+++ Data under study

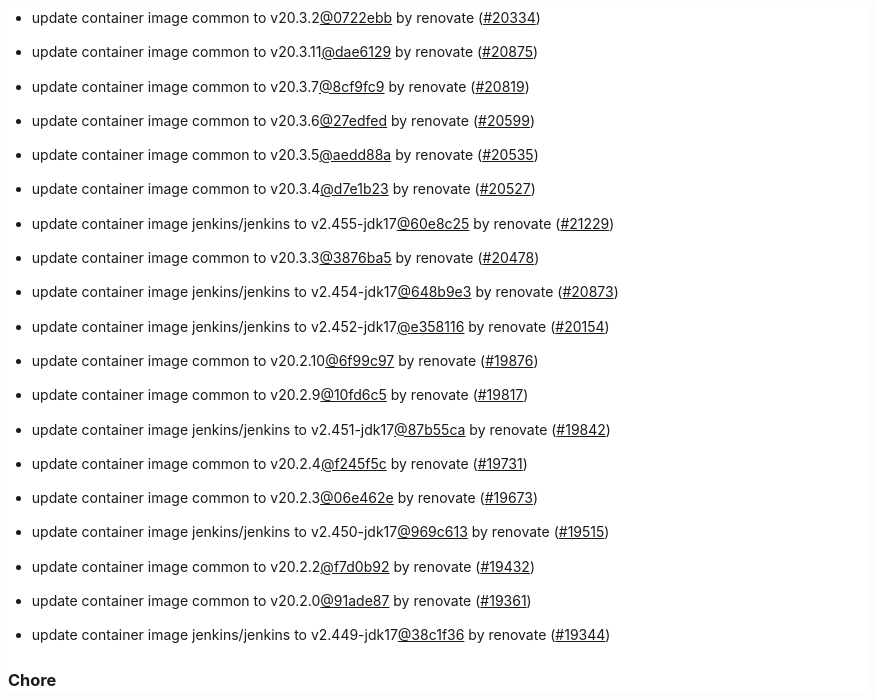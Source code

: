 - update container image common to v20.3.2[@0722ebb](https://github.com/0722ebb) by renovate ([#20334](https://github.com/truecharts/charts/issues/20334))

- update container image common to v20.3.11[@dae6129](https://github.com/dae6129) by renovate ([#20875](https://github.com/truecharts/charts/issues/20875))

- update container image common to v20.3.7[@8cf9fc9](https://github.com/8cf9fc9) by renovate ([#20819](https://github.com/truecharts/charts/issues/20819))

- update container image common to v20.3.6[@27edfed](https://github.com/27edfed) by renovate ([#20599](https://github.com/truecharts/charts/issues/20599))

- update container image common to v20.3.5[@aedd88a](https://github.com/aedd88a) by renovate ([#20535](https://github.com/truecharts/charts/issues/20535))

- update container image common to v20.3.4[@d7e1b23](https://github.com/d7e1b23) by renovate ([#20527](https://github.com/truecharts/charts/issues/20527))

- update container image jenkins/jenkins to v2.455-jdk17[@60e8c25](https://github.com/60e8c25) by renovate ([#21229](https://github.com/truecharts/charts/issues/21229))

- update container image common to v20.3.3[@3876ba5](https://github.com/3876ba5) by renovate ([#20478](https://github.com/truecharts/charts/issues/20478))

- update container image jenkins/jenkins to v2.454-jdk17[@648b9e3](https://github.com/648b9e3) by renovate ([#20873](https://github.com/truecharts/charts/issues/20873))

- update container image jenkins/jenkins to v2.452-jdk17[@e358116](https://github.com/e358116) by renovate ([#20154](https://github.com/truecharts/charts/issues/20154))

- update container image common to v20.2.10[@6f99c97](https://github.com/6f99c97) by renovate ([#19876](https://github.com/truecharts/charts/issues/19876))

- update container image common to v20.2.9[@10fd6c5](https://github.com/10fd6c5) by renovate ([#19817](https://github.com/truecharts/charts/issues/19817))

- update container image jenkins/jenkins to v2.451-jdk17[@87b55ca](https://github.com/87b55ca) by renovate ([#19842](https://github.com/truecharts/charts/issues/19842))

- update container image common to v20.2.4[@f245f5c](https://github.com/f245f5c) by renovate ([#19731](https://github.com/truecharts/charts/issues/19731))

- update container image common to v20.2.3[@06e462e](https://github.com/06e462e) by renovate ([#19673](https://github.com/truecharts/charts/issues/19673))

- update container image jenkins/jenkins to v2.450-jdk17[@969c613](https://github.com/969c613) by renovate ([#19515](https://github.com/truecharts/charts/issues/19515))

- update container image common to v20.2.2[@f7d0b92](https://github.com/f7d0b92) by renovate ([#19432](https://github.com/truecharts/charts/issues/19432))

- update container image common to v20.2.0[@91ade87](https://github.com/91ade87) by renovate ([#19361](https://github.com/truecharts/charts/issues/19361))

- update container image jenkins/jenkins to v2.449-jdk17[@38c1f36](https://github.com/38c1f36) by renovate ([#19344](https://github.com/truecharts/charts/issues/19344))

### Chore
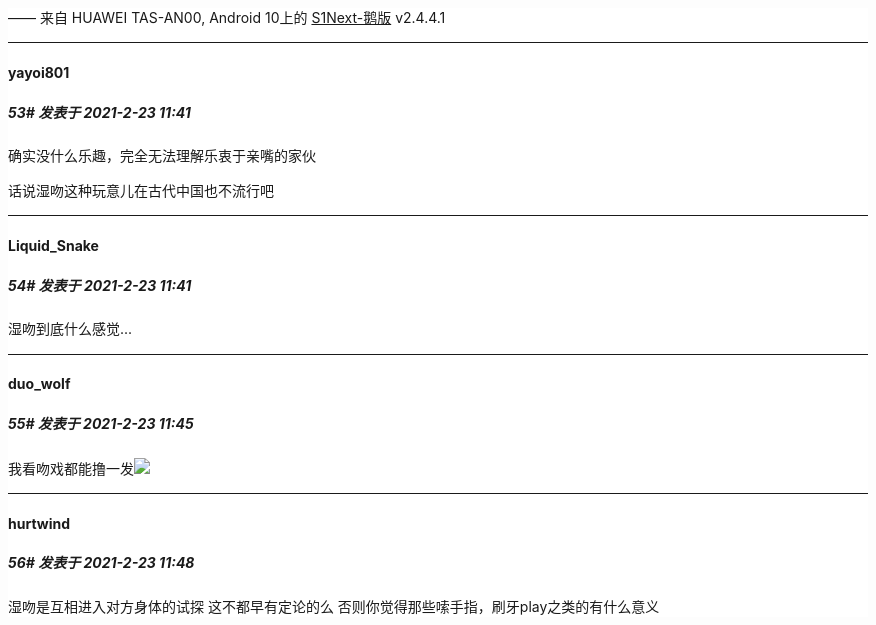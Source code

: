 —— 来自 HUAWEI TAS-AN00, Android 10上的 [S1Next-鹅版](https://github.com/ykrank/S1-Next/releases) v2.4.4.1







*****

####  yayoi801  
##### 53#       发表于 2021-2-23 11:41




确实没什么乐趣，完全无法理解乐衷于亲嘴的家伙


话说湿吻这种玩意儿在古代中国也不流行吧







*****

####  Liquid_Snake  
##### 54#       发表于 2021-2-23 11:41




湿吻到底什么感觉...







*****

####  duo_wolf  
##### 55#       发表于 2021-2-23 11:45




我看吻戏都能撸一发<img src="https://static.saraba1st.com/image/smiley/face2017/068.png" referrerpolicy="no-referrer">







*****

####  hurtwind  
##### 56#       发表于 2021-2-23 11:48




湿吻是互相进入对方身体的试探
这不都早有定论的么
否则你觉得那些嗦手指，刷牙play之类的有什么意义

++++++

**Work to be completed:** Write out again the lines from the one with "common to v20.2.9[@10fd6c5](https://github.com/10fd6c5)" through the end of the records exactly, without any of the pictures.

**Worked solution:**
- update container image common to v20.2.9[@10fd6c5](https://github.com/10fd6c5) by renovate ([#19817](https://github.com/truecharts/charts/issues/19817))

- update container image jenkins/jenkins to v2.451-jdk17[@87b55ca](https://github.com/87b55ca) by renovate ([#19842](https://github.com/truecharts/charts/issues/19842))

- update container image common to v20.2.4[@f245f5c](https://github.com/f245f5c) by renovate ([#19731](https://github.com/truecharts/charts/issues/19731))

- update container image common to v20.2.3[@06e462e](https://github.com/06e462e) by renovate ([#19673](https://github.com/truecharts/charts/issues/19673))

- update container image jenkins/jenkins to v2.450-jdk17[@969c613](https://github.com/969c613) by renovate ([#19515](https://github.com/truecharts/charts/issues/19515))

- update container image common to v20.2.2[@f7d0b92](https://github.com/f7d0b92) by renovate ([#19432](https://github.com/truecharts/charts/issues/19432))

- update container image common to v20.2.0[@91ade87](https://github.com/91ade87) by renovate ([#19361](https://github.com/truecharts/charts/issues/19361))

- update container image jenkins/jenkins to v2.449-jdk17[@38c1f36](https://github.com/38c1f36) by renovate ([#19344](https://github.com/truecharts/charts/issues/19344))

### Chore
Source code

: —— 来自 HUAWEI TAS-AN00, Android 10上的 [S1Next-鹅版](https://github.com/ykrank/S1-Next/releases) v2.4.4.1







*****

####  yayoi801  
##### 53#       发表于 2021-2-23 11:41




确实没什么乐趣，完全无法理解乐衷于亲嘴的家伙


话说湿吻这种玩意儿在古代中国也不流行吧







*****

####  Liquid_Snake  
##### 54#       发表于 2021-2-23 11:41




湿吻到底什么感觉...







*****

####  duo_wolf  
##### 55#       发表于 2021-2-23 11:45




我看吻戏都能撸一发<img src="https://static.saraba1st.com/image/smiley/face2017/068.png" referrerpolicy="no-referrer">







*****

####  hurtwind  
##### 56#       发表于 2021-2-23 11:48




湿吻是互相进入对方身体的试探
这不都早有定论的么
否则你觉得那些嗦手指，刷牙play之类的有什么意义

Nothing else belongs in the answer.